Directions for this task.
Take the entries below and retype them word for word, excluding the images.

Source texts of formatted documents
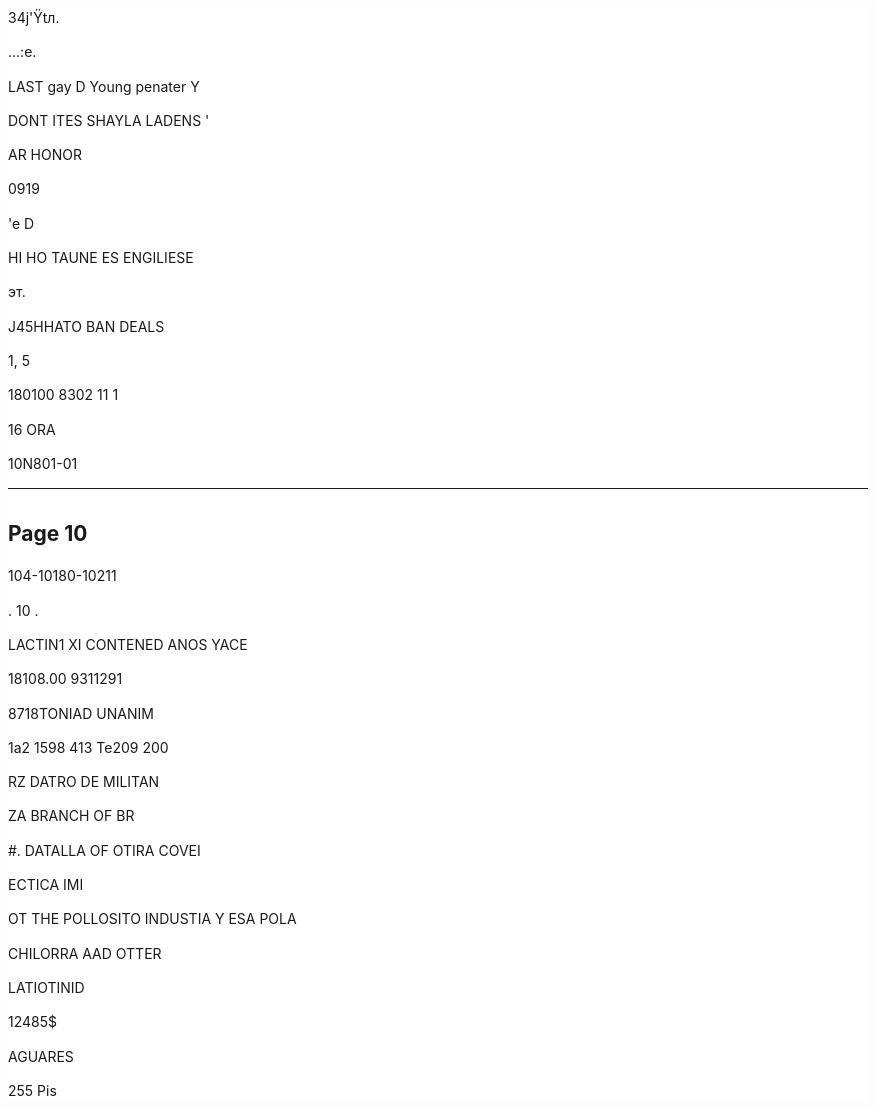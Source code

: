 34j'Ÿtл.

...:e.

LAST gay D Young penater Y

DONT ITES SHAYLA LADENS '

AR HONOR

0919

'e D

HI HO TAUNE ES ENGILIESE

эт.

J45HHATO BAN DEALS

1, 5

180100 8302 11 1

16 ORA

10N801-01

---

## Page 10

104-10180-10211

. 10 .

LACTIN1 XI CONTENED ANOS YACE

18108.00 9311291

8718TONIAD UNANIM

1a2 1598 413 Te209 200

RZ DATRO DE MILITAN

ZA BRANCH OF BR

#. DATALLA OF OTIRA COVEI

ECTICA IMI

OT THE POLLOSITO INDUSTIA Y ESA POLA

CHILORRA AAD OTTER

LATIOTINID

12485$

AGUARES

255 Pis
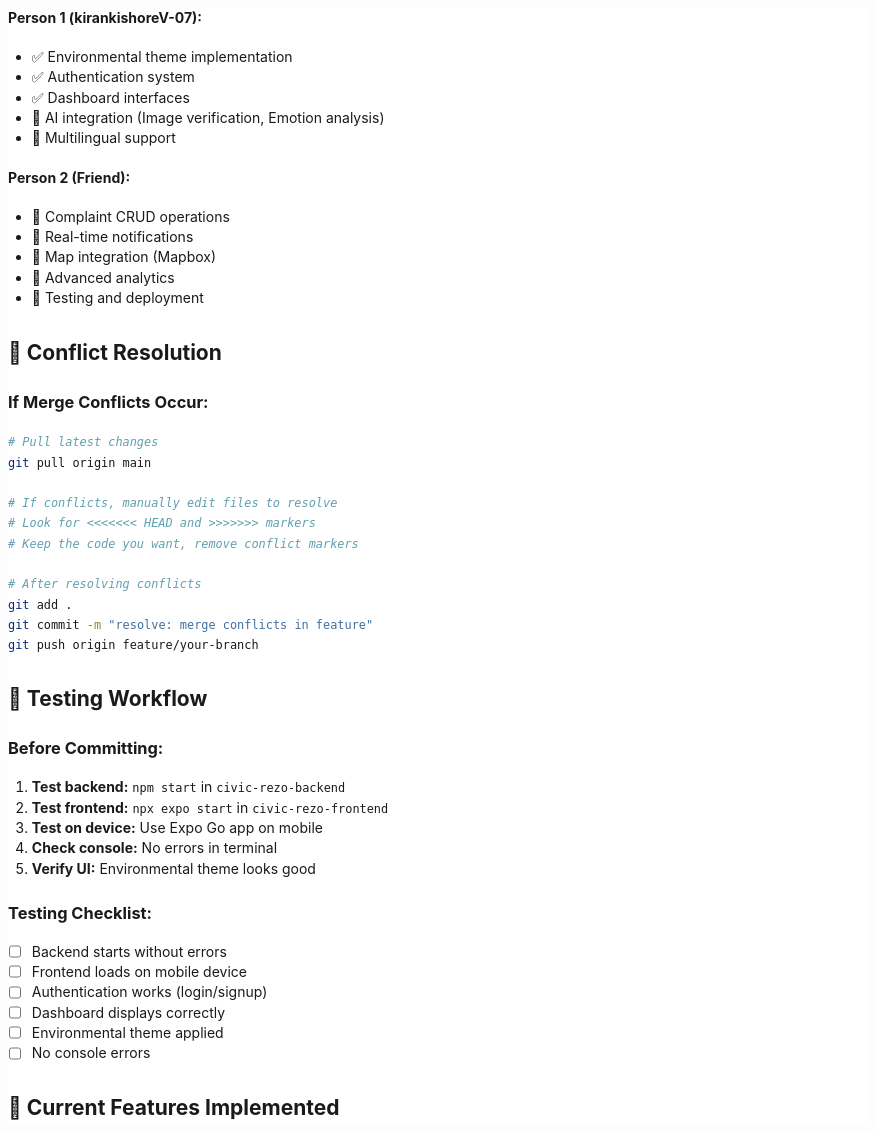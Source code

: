 #### Person 1 (kirankishoreV-07):
- ✅ Environmental theme implementation
- ✅ Authentication system
- ✅ Dashboard interfaces
- 🔄 AI integration (Image verification, Emotion analysis)
- 🔄 Multilingual support

#### Person 2 (Friend):
- 🔄 Complaint CRUD operations
- 🔄 Real-time notifications
- 🔄 Map integration (Mapbox)
- 🔄 Advanced analytics
- 🔄 Testing and deployment

## 🚨 Conflict Resolution

### If Merge Conflicts Occur:
```bash
# Pull latest changes
git pull origin main

# If conflicts, manually edit files to resolve
# Look for <<<<<<< HEAD and >>>>>>> markers
# Keep the code you want, remove conflict markers

# After resolving conflicts
git add .
git commit -m "resolve: merge conflicts in feature"
git push origin feature/your-branch
```

## 📱 Testing Workflow

### Before Committing:
1. **Test backend:** `npm start` in `civic-rezo-backend`
2. **Test frontend:** `npx expo start` in `civic-rezo-frontend`
3. **Test on device:** Use Expo Go app on mobile
4. **Check console:** No errors in terminal
5. **Verify UI:** Environmental theme looks good

### Testing Checklist:
- [ ] Backend starts without errors
- [ ] Frontend loads on mobile device
- [ ] Authentication works (login/signup)
- [ ] Dashboard displays correctly
- [ ] Environmental theme applied
- [ ] No console errors

## 🎨 Current Features Implemented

Task result.
Source code

: 34j'Ÿtл.

...:e.

LAST gay D Young penater Y

DONT ITES SHAYLA LADENS '

AR HONOR

0919

'e D

HI HO TAUNE ES ENGILIESE

эт.

J45HHATO BAN DEALS

1, 5

180100 8302 11 1

16 ORA

10N801-01

---

## Page 10

104-10180-10211

. 10 .

LACTIN1 XI CONTENED ANOS YACE

18108.00 9311291

8718TONIAD UNANIM

1a2 1598 413 Te209 200

RZ DATRO DE MILITAN

ZA BRANCH OF BR

#. DATALLA OF OTIRA COVEI

ECTICA IMI

OT THE POLLOSITO INDUSTIA Y ESA POLA

CHILORRA AAD OTTER

LATIOTINID

12485$

AGUARES

255 Pis
Source code

: #### Person 1 (kirankishoreV-07):
- ✅ Environmental theme implementation
- ✅ Authentication system
- ✅ Dashboard interfaces
- 🔄 AI integration (Image verification, Emotion analysis)
- 🔄 Multilingual support

#### Person 2 (Friend):
- 🔄 Complaint CRUD operations
- 🔄 Real-time notifications
- 🔄 Map integration (Mapbox)
- 🔄 Advanced analytics
- 🔄 Testing and deployment

## 🚨 Conflict Resolution

### If Merge Conflicts Occur:
```bash
# Pull latest changes
git pull origin main

# If conflicts, manually edit files to resolve
# Look for <<<<<<< HEAD and >>>>>>> markers
# Keep the code you want, remove conflict markers

# After resolving conflicts
git add .
git commit -m "resolve: merge conflicts in feature"
git push origin feature/your-branch
```

## 📱 Testing Workflow

### Before Committing:
1. **Test backend:** `npm start` in `civic-rezo-backend`
2. **Test frontend:** `npx expo start` in `civic-rezo-frontend`
3. **Test on device:** Use Expo Go app on mobile
4. **Check console:** No errors in terminal
5. **Verify UI:** Environmental theme looks good

### Testing Checklist:
- [ ] Backend starts without errors
- [ ] Frontend loads on mobile device
- [ ] Authentication works (login/signup)
- [ ] Dashboard displays correctly
- [ ] Environmental theme applied
- [ ] No console errors

## 🎨 Current Features Implemented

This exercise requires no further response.